Francesco Baccini: “Il mio omaggio a Luigi Tenco”

Uno spettacolo e un cd: ‘Baccini canta Tenco’ è l’omaggio di Francesco Baccini al grande Luigi Tenco. Vengono alla luce aspetti meno conosciuti di un Tenco quanto mai attuale: le sue canzoni sembrano non avere età, i testi accattivanti e provocatori reggono lo scorrere del tempo come pochi. Molti hanno sempre descritto il compianto cantautore genovese come malinconico e triste, ma in realtà in questo live emergono anche i suoi lati più sociali ed ironici. Arrangiamenti acustici con un tocco di modernità, con la regia di Pepi Morgia, recentemente scomparso, rendono questo spettacolo unico e il cd ben ne riflette lo spirito. Baccini non cerca il confronto, ma si cimenta in un’operazione che riesce a ricreare in pieno le atmosfere di un concerto che Tenco all’epoca non ebbe la possibilità di fare. Questa la nostra intervista.

Com’è nata l’idea di omaggiare Luigi Tenco?

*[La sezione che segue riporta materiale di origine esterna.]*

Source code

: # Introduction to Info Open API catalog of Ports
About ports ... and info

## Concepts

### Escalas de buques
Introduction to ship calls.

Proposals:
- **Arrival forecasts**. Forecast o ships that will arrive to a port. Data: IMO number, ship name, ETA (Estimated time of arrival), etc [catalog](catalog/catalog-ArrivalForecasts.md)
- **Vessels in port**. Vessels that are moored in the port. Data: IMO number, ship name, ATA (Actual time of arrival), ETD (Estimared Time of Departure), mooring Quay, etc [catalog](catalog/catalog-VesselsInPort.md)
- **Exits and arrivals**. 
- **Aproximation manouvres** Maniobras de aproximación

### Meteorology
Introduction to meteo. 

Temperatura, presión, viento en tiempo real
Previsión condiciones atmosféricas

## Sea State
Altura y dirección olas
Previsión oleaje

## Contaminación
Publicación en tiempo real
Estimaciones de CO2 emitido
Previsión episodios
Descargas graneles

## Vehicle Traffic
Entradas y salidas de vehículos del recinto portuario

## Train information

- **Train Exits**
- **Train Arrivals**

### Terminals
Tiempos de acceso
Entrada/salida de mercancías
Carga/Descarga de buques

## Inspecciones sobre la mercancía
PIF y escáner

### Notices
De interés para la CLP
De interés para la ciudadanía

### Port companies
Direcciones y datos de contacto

L’idea è partita qualche mese dopo l’uscita del libro autobiografico ‘Ti presto un po’ di questa vita’. Già nel best ‘Ci devi fare un goal’ c’era una versione di ‘Vedrai vedrai’ che il mio fonico aveva registrato in studio a mia insaputa: avevo suonato questa canzone durante una pausa, ignorando che qualcuno mi stesse registrando. Alla fine me l’ha fatta risentire, mi è piaciuta e ho deciso di inserirla nel greatest hits. Successivamente ho iniziato a cantarla nei concerti, e ho visto che piaceva: ogni volta che la eseguivo, il pubblico apprezzava molto. Così ho voluto portare in giro per l’Italia un vero e proprio tour, cosa che Tenco non ha mai fatto perché all’epoca, appunto, non si facevano i tour. Il concetto di concerto così come lo conosciamo noi è nato a metà degli anni ’70, e quindi abbiamo visto all’opera su un palco personaggi come Paoli e De Andrè, ma non Tenco: di lui esistono soltanto pochi passaggi televisivi, per di più in playback. Così, per questo spettacolo, abbiamo provato a immaginare come Tenco avrebbe costruito la scaletta di un suo concerto.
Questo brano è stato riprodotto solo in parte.